Wow...that soapbox just came out of NOWHERE!
Back to today's topic...
Today, I wanted to share a few of the things that surprised me about labor and childbirth. So, pull up a chair, pour yourself a martini (or some other stiff drink cause you might need it), and settle in.
1. Back Labor
I want to address this first and get it out of the way. In my research, I learned about the pain of back labor by reading other women's stories about having back labor. Of course, I convinced myself that I was lucky enough that I wouldn't ever experience it. Naivety is a bitch, people. Once that pitocin kicked in and really started working, so did the back labor. I know I discussed this in my baby story post but I feel like it requires reiterating. I've had surgery before but back labor was crippling. There should be some kind of serious discussion that an OB has with their patient. Like when they are discussing the birth plan...
Patient: I'd really like to go completely natural.
Doc: Okay let me warn you though that back labor is the worst thing you will ever experience.
Patient: Right but I'd still really like to completely natural.
Doc: Well, why don't I go ahead and stab you about four times in the lower back without anesthesia and we'll see what you think then?
2. Epidurals are AH-MAZING.
I was hardcore planning on going natural when I first got pregnant. Halfway through the pregnancy, I realized that I'm a pansy. I don't have it in me. So I figured that I would get at least halfway dilated and then take the epi. However, once I began to experience back labor, any and all reasoning/logic/strength/willpower/etc went right out the window. If you don't understand why, please refer back to Number 1.
Once that epidural was in place and pumping, I was good. I could have a conversation with Eric and respond to the nurses. Now, do I remember these conversations? Not really. It's a bit fuzzy. I watched the entire tenth season of Friends during the 19 hours I was in labor and quite frankly, I don't remember it.
3. Your birth plan is really only a wishlist.
Sorry to break it to you but labor and childbirth don't always go the way you plan. Why? Because there are things like anatomy and physics and another person inside your belly clawing to get out and voodoo and faeries and angels that all play a part in the process. With so many roles in this little stage play, how can you really expect it to go exactly as you directed? That's why all great directors have an understudy in line for their prima ballerina. Honestly, the only thing that went according to my birthplan is that Eric was the only person in the room (other than the labor nurse) with me while I was attempting to push.
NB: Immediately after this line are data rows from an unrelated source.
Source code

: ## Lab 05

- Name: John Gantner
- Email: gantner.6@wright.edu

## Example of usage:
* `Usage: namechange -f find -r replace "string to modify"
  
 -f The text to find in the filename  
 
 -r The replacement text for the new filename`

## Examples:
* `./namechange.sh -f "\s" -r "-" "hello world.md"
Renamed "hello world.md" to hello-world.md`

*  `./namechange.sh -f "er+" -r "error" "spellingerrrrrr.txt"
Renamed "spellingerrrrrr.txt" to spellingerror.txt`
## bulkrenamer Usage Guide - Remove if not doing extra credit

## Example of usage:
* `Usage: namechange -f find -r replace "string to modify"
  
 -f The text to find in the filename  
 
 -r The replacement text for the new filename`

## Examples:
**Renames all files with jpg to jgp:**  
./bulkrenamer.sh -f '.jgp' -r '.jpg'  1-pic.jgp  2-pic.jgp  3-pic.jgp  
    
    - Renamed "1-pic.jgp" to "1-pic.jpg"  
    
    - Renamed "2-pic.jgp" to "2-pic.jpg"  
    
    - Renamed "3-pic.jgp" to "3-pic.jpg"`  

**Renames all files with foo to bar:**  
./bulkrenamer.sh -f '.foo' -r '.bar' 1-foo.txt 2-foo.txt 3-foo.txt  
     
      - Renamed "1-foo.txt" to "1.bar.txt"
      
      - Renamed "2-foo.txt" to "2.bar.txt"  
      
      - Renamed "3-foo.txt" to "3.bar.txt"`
4. Pushing with an epidural is ridiculous.
I was going to say that it's impossible but obviously, that's not the case because thousands of women do it every year. I'm not going into detail because that would be crossing the line. It's just a little hard to direct pressure to an area that you can't feel. If you can't imagine what that's like, tie a tourniquet around your arm for an hour and then try to use that arm to throw a baseball at a target. Good luck.
5. Breast-feeding is not an instantaneous thing.
Sorry, boys, I realize this isn't a topic you care about. Going into childbirth, I knew that breastfeeding could potentially be a bit of a struggle. What I didn't know was that it really could take several days before milk production actually came through. And on top of that, it's WORK to get it to come in. So if you think you are done doing work after childbirth, you are mistaken. I was definitely struggling so we tried several different methods to spur on milk production:
-Seaweed Soup: Korean method. Allegedly (and I use that term because my mom is the one who found this information and so it's hearsay...can you tell I'm married to an attorney?), Korean women are fed seaweed soup almost immediately following childbirth to encourage milk production.
-Beer: According to Stephen's NICU nurse, in Ireland, women are given a Guinness following childbirth. The malt in beer is said to help with milk production.
-Relaxation: I've spent several days doing nothing. It's lover-ly.
-Mother's Milk Tea: this is an organic herbal tea that one of my NP's recommended. She said that it is said to really help with milk production. Warning: it's not great. I have to put two tablespoons of honey in it.
-Pumping: this is kind of self-explanatory.